Tools Selection for Teaching
Data Warehousing and Data Mining
ANDY C. H. LAW
Kwantlen University College
ABSTRACT
The
application of data warehousing (DW) and data mining (DM) concepts in data
analysis and decision making has attracted a great deal of interest in the
information technology (IT) industry. In a DW and DM course, students learn how
a data warehouse is developed through a methodological approach. They learn
different techniques in each development phase according to the methodology,
and use different tools to perform the techniques. Since DW and DM cover
various technologies such as database technology, statistics, visualization,
information science, and machine learning, software tools selection during the
course development becomes a major concern. In this paper, I describe two
different approaches of tools selection. The first approach uses an integrated
tool by a single vendor, and the second uses different tools by various
vendors. In each approach, I measure the quality of learning by making
observations and interviews. I find that the students will be more confidence
in solving DW and DM problems using the second approach.

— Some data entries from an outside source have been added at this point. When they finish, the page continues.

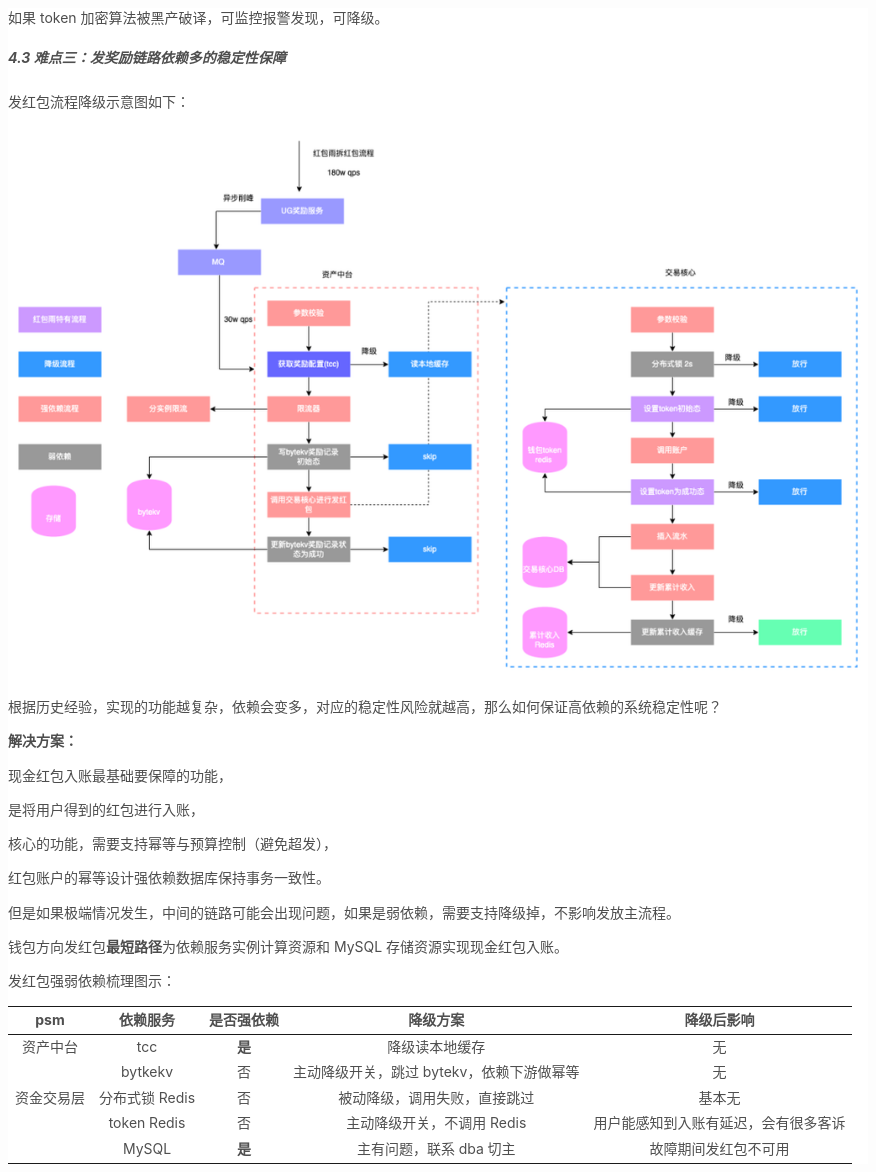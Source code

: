 <font style="color:rgb(77, 77, 77);">如果 token 加密算法被黑产破译，可监控报警发现，可降级。</font>

##### <font style="color:rgb(79, 79, 79);">4.3 难点三：发奖励链路依赖多的稳定性保障</font>
<font style="color:rgb(77, 77, 77);">发红包流程降级示意图如下：</font>

![image-1725899725778](./assets/image-1725899725778.png)

<font style="color:rgb(77, 77, 77);">根据历史经验，实现的功能越复杂，依赖会变多，对应的稳定性风险就越高，那么如何保证高依赖的系统稳定性呢？</font>

**<font style="color:rgb(77, 77, 77);">解决方案：</font>**

<font style="color:rgb(77, 77, 77);">现金红包入账最基础要保障的功能，</font>

<font style="color:rgb(77, 77, 77);">是将用户得到的红包进行入账，</font>

<font style="color:rgb(77, 77, 77);">核心的功能，需要支持幂等与预算控制（避免超发），</font>

<font style="color:rgb(77, 77, 77);">红包账户的幂等设计强依赖数据库保持事务一致性。</font>

<font style="color:rgb(77, 77, 77);">但是如果极端情况发生，中间的链路可能会出现问题，如果是弱依赖，需要支持降级掉，不影响发放主流程。</font>

<font style="color:rgb(77, 77, 77);">钱包方向发红包</font>**<font style="color:rgb(77, 77, 77);">最短路径</font>**<font style="color:rgb(77, 77, 77);">为依赖服务实例计算资源和 MySQL 存储资源实现现金红包入账。</font>

<font style="color:rgb(77, 77, 77);">发红包强弱依赖梳理图示：</font>

| **<font style="color:rgb(79, 79, 79);">psm</font>** | **<font style="color:rgb(79, 79, 79);">依赖服务</font>** | **<font style="color:rgb(79, 79, 79);">是否强依赖</font>** | **<font style="color:rgb(79, 79, 79);">降级方案</font>** | **<font style="color:rgb(79, 79, 79);">降级后影响</font>** |
| :---: | :---: | :---: | :---: | :---: |
| <font style="color:rgb(79, 79, 79);">资产中台</font> | <font style="color:rgb(79, 79, 79);">tcc</font> | **<font style="color:rgb(79, 79, 79);">是</font>** | <font style="color:rgb(79, 79, 79);">降级读本地缓存</font> | <font style="color:rgb(79, 79, 79);">无</font> |
| | <font style="color:rgb(79, 79, 79);">bytkekv</font> | <font style="color:rgb(79, 79, 79);">否</font> | <font style="color:rgb(79, 79, 79);">主动降级开关，跳过 bytekv，依赖下游做幂等</font> | <font style="color:rgb(79, 79, 79);">无</font> |
| <font style="color:rgb(79, 79, 79);">资金交易层</font> | <font style="color:rgb(79, 79, 79);">分布式锁 Redis</font> | <font style="color:rgb(79, 79, 79);">否</font> | <font style="color:rgb(79, 79, 79);">被动降级，调用失败，直接跳过</font> | <font style="color:rgb(79, 79, 79);">基本无</font> |
| | <font style="color:rgb(79, 79, 79);">token Redis</font> | <font style="color:rgb(79, 79, 79);">否</font> | <font style="color:rgb(79, 79, 79);">主动降级开关，不调用 Redis</font> | <font style="color:rgb(79, 79, 79);">用户能感知到入账有延迟，会有很多客诉</font> |
| | <font style="color:rgb(79, 79, 79);">MySQL</font> | **<font style="color:rgb(79, 79, 79);">是</font>** | <font style="color:rgb(79, 79, 79);">主有问题，联系 dba 切主</font> | <font style="color:rgb(79, 79, 79);">故障期间发红包不可用</font> |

Keywords: Data Warehousing, Data Mining, Software
Tools Selection
1.
Introduction
The
emergence of DW was initially a consequence of the observation by W. Inmon in
the early 1990s that online transaction processing (OLTP) and online analytical
processing (OLAP) cannot coexist efficiently in the same database environment,
mostly due to their very different transaction characteristics [1]. Recently,
the application of DW and DM concepts in data analysis and decision making has
attracted a great deal of interest in the IT industry. Due to the strong demand
of trained data warehouse developers, Kwantlen University College (KUC), B.C.,
Canada, has been offering a fourth year level course in DW and DM in its
Bachelor of Technology in IT (BTECH-IT) program since year 2000. Similar to the
development of most information systems, students are required to learn the
methodology, the techniques and the tools. Students in the course learn how an
enterprise data warehouse is developed through a methodological approach,
followed by how specialized types of data warehouse such as data marts and OLAP
systems are built from the enterprise model. In addition, they will learn how
DM concepts can be applied to mine the warehouse data. During each development
phase according to the methodology, students learn different techniques and use
different tools to perform the techniques. In section two, I explore the
relationship between tools and learning activities using activity theory. In
section three, I describe the DW and DM infrastructure, and explain why tools
selection is a major concern. In section four, I introduce two approaches of
tools selection. The first approach uses an integrated tool by a single
software vendor, and the second uses different tools by various vendors. In
section five, I evaluate both approaches based on students’ performance using
observation and interviews.
2.
Tools and Learning
In this section, I explore the relationship between tools
and learning activities and justify why tools selection is important in high
quality learning. In fact, a DW and DM course can be viewed as an activity
system. Activity systems, which are developed based on activity theory [2], are
the basic units of analysis to alleviate problems that afflict the approaches
to learning. In figure 1, the activity system has six components. Essential to
the system are the relations between subjects (instructor and students), the community
(DW and DM developers) of which they are members, and the object of their
activities (DW and DM development). Such relations are mediated by a number of
factors, including the tools (books, software tools) used by the subjects, the
rules (course objectives, norms in techniques) that link subjects to their
communities, and the roles (instructor educates students) adopted by the
community.
Some instructors may allow students to select any tools to
perform the techniques in DW and DM development. In fact, the activity system
suggests that any direct relationships between tools and other components
should be taken into consideration in tools selection. Thus the concerns of the students, the
instructor, and the community are equally important. If one of these components
is ignored, tensions may appear in the system. In real life, developers in the
community usually prefer an integrated tool by a single vendor. However, a
college graduate who possesses knowledge of using only one tool is definitely not
a competitive applicant for jobs in the community. Tensions in an activity have
been explained in the activity theory by contradictions. These contradictions
are the major factors of poor quality learning. Thus, it is justifiable to
educate students with different tools by various vendors in order to minimize
the number of tensions in learning. Besides, an integrated tool always comes
with a dialog driven wizard to help developers to step through the whole
development process. However, such a computer-driven and activity-oriented
approach should be minimized when learning the techniques. In accordance with
the constructivist learning environments design, instructors should educate
students to perform tasks instead of activities [3]. With such a task-oriented
approach, students are better able to deal with DW and DM problems, and better
apply their knowledge to a novel situation. In designing the DW and DM course
at KUC, I have identified eleven techniques in accordance with a generic
methodology, and have designed a separate task for each technique. Since year
2001, I have been selecting a number of tools. Some tools may semi- or fully
automate the tasks, while some are just programming tools that require students
to write computer programs to complete the tasks.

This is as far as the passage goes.